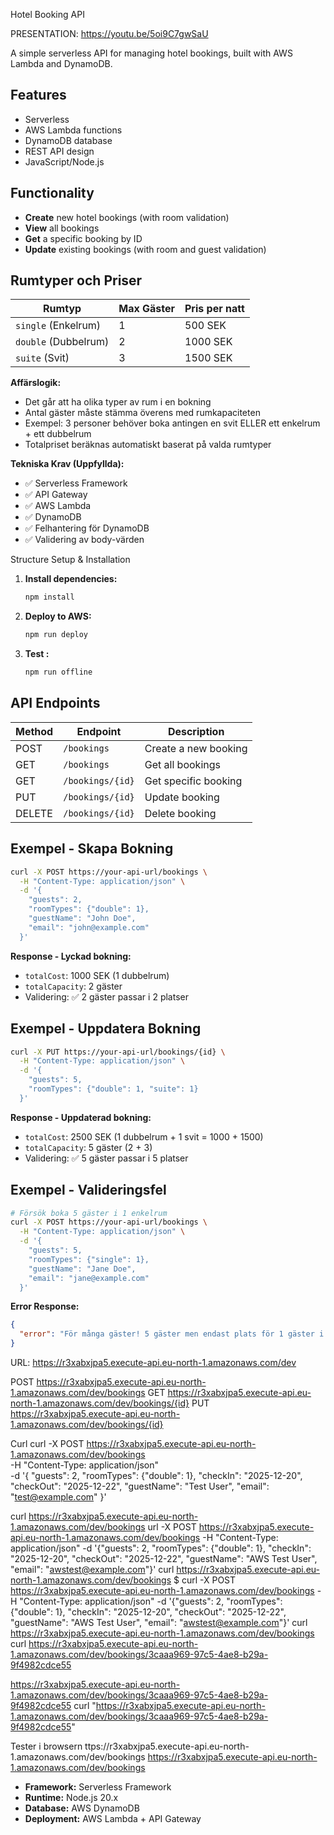Hotel Booking API

PRESENTATION:
  https://youtu.be/5oi9C7gwSaU 

A simple serverless API for managing hotel bookings, built with AWS Lambda and DynamoDB.

## Features

- Serverless 
- AWS Lambda functions
- DynamoDB database
- REST API design
- JavaScript/Node.js

## Functionality

- **Create** new hotel bookings (with room validation)
- **View** all bookings
- **Get** a specific booking by ID
- **Update** existing bookings (with room and guest validation)

## Rumtyper och Priser

| Rumtyp | Max Gäster | Pris per natt |
|--------|-----------|---------------|
| `single` (Enkelrum) | 1 | 500 SEK |
| `double` (Dubbelrum) | 2 | 1000 SEK |
| `suite` (Svit) | 3 | 1500 SEK |

**Affärslogik:**
- Det går att ha olika typer av rum i en bokning
- Antal gäster måste stämma överens med rumkapaciteten
- Exempel: 3 personer behöver boka antingen en svit ELLER ett enkelrum + ett dubbelrum
- Totalpriset beräknas automatiskt baserat på valda rumtyper

**Tekniska Krav (Uppfyllda):**
- ✅ Serverless Framework
- ✅ API Gateway
- ✅ AWS Lambda
- ✅ DynamoDB
- ✅ Felhantering för DynamoDB
- ✅ Validering av body-värden

Structure
Setup & Installation

1. **Install dependencies:**
   ```bash
   npm install
   ```

2. **Deploy to AWS:**
   ```bash
   npm run deploy
   ```

3. **Test :**
   ```bash
   npm run offline
   ```

## API Endpoints

| Method | Endpoint | Description |
|--------|----------|-------------|
| POST | `/bookings` | Create a new booking |
| GET | `/bookings` | Get all bookings |
| GET | `/bookings/{id}` | Get specific booking |
| PUT | `/bookings/{id}` | Update booking |
| DELETE | `/bookings/{id}` | Delete booking |

## Exempel - Skapa Bokning

```bash
curl -X POST https://your-api-url/bookings \
  -H "Content-Type: application/json" \
  -d '{
    "guests": 2,
    "roomTypes": {"double": 1},
    "guestName": "John Doe",
    "email": "john@example.com"
  }'
```

**Response - Lyckad bokning:**
- `totalCost`: 1000 SEK (1 dubbelrum)
- `totalCapacity`: 2 gäster
- Validering: ✅ 2 gäster passar i 2 platser

## Exempel - Uppdatera Bokning

```bash
curl -X PUT https://your-api-url/bookings/{id} \
  -H "Content-Type: application/json" \
  -d '{
    "guests": 5,
    "roomTypes": {"double": 1, "suite": 1}
  }'
```

**Response - Uppdaterad bokning:**
- `totalCost`: 2500 SEK (1 dubbelrum + 1 svit = 1000 + 1500)
- `totalCapacity`: 5 gäster (2 + 3)
- Validering: ✅ 5 gäster passar i 5 platser

## Exempel - Valideringsfel

```bash
# Försök boka 5 gäster i 1 enkelrum
curl -X POST https://your-api-url/bookings \
  -H "Content-Type: application/json" \
  -d '{
    "guests": 5,
    "roomTypes": {"single": 1},
    "guestName": "Jane Doe",
    "email": "jane@example.com"
  }'
```

**Error Response:**
```json
{
  "error": "För många gäster! 5 gäster men endast plats för 1 gäster i de valda rummen"
}
```

URL:
https://r3xabxjpa5.execute-api.eu-north-1.amazonaws.com/dev

POST https://r3xabxjpa5.execute-api.eu-north-1.amazonaws.com/dev/bookings
GET https://r3xabxjpa5.execute-api.eu-north-1.amazonaws.com/dev/bookings/{id}
PUT https://r3xabxjpa5.execute-api.eu-north-1.amazonaws.com/dev/bookings/{id}

Curl curl -X POST https://r3xabxjpa5.execute-api.eu-north-1.amazonaws.com/dev/bookings \
  -H "Content-Type: application/json" \
  -d '{
    "guests": 2,
    "roomTypes": {"double": 1},
    "checkIn": "2025-12-20",
    "checkOut": "2025-12-22",
    "guestName": "Test User",
    "email": "test@example.com"
  }'

  curl https://r3xabxjpa5.execute-api.eu-north-1.amazonaws.com/dev/bookings 
  url -X POST https://r3xabxjpa5.execute-api.eu-north-1.amazonaws.com/dev/bookings -H "Content-Type: application/json" -d '{"guests": 2, "roomTypes": {"double": 1}, "checkIn": "2025-12-20", "checkOut": "2025-12-22", "guestName": "AWS Test User", "email": "awstest@example.com"}'
  curl https://r3xabxjpa5.execute-api.eu-north-1.amazonaws.com/dev/bookings
  $ curl -X POST https://r3xabxjpa5.execute-api.eu-north-1.amazonaws.com/dev/bookings -H "Content-Type: application/json" -d '{"guests": 2, "roomTypes": {"double": 1}, "checkIn": "2025-12-20", "checkOut": "2025-12-22", "guestName": "AWS Test User", "email": "awstest@example.com"}'
   curl https://r3xabxjpa5.execute-api.eu-north-1.amazonaws.com/dev/bookings
   curl https://r3xabxjpa5.execute-api.eu-north-1.amazonaws.com/dev/bookings/3caaa969-97c5-4ae8-b29a-9f4982cdce55

   
   https://r3xabxjpa5.execute-api.eu-north-1.amazonaws.com/dev/bookings/3caaa969-97c5-4ae8-b29a-9f4982cdce55
    curl "https://r3xabxjpa5.execute-api.eu-north-1.amazonaws.com/dev/bookings/3caaa969-97c5-4ae8-b29a-9f4982cdce55"
    
   
   



   Tester i browsern 
   ttps://r3xabxjpa5.execute-api.eu-north-1.amazonaws.com/dev/bookings
   https://r3xabxjpa5.execute-api.eu-north-1.amazonaws.com/dev/bookings

- **Framework:** Serverless Framework
- **Runtime:** Node.js 20.x
- **Database:** AWS DynamoDB
- **Deployment:** AWS Lambda + API Gateway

TASK TO CARRY OUT
Retype the entries above exactly. Stop after the line containing "## Rumtyper och Priser", and omit the pictures.

RESULT FOR THIS EXERCISE
Hotel Booking API

PRESENTATION:
  https://youtu.be/5oi9C7gwSaU 

A simple serverless API for managing hotel bookings, built with AWS Lambda and DynamoDB.

## Features

- Serverless 
- AWS Lambda functions
- DynamoDB database
- REST API design
- JavaScript/Node.js

## Functionality

- **Create** new hotel bookings (with room validation)
- **View** all bookings
- **Get** a specific booking by ID
- **Update** existing bookings (with room and guest validation)

## Rumtyper och Priser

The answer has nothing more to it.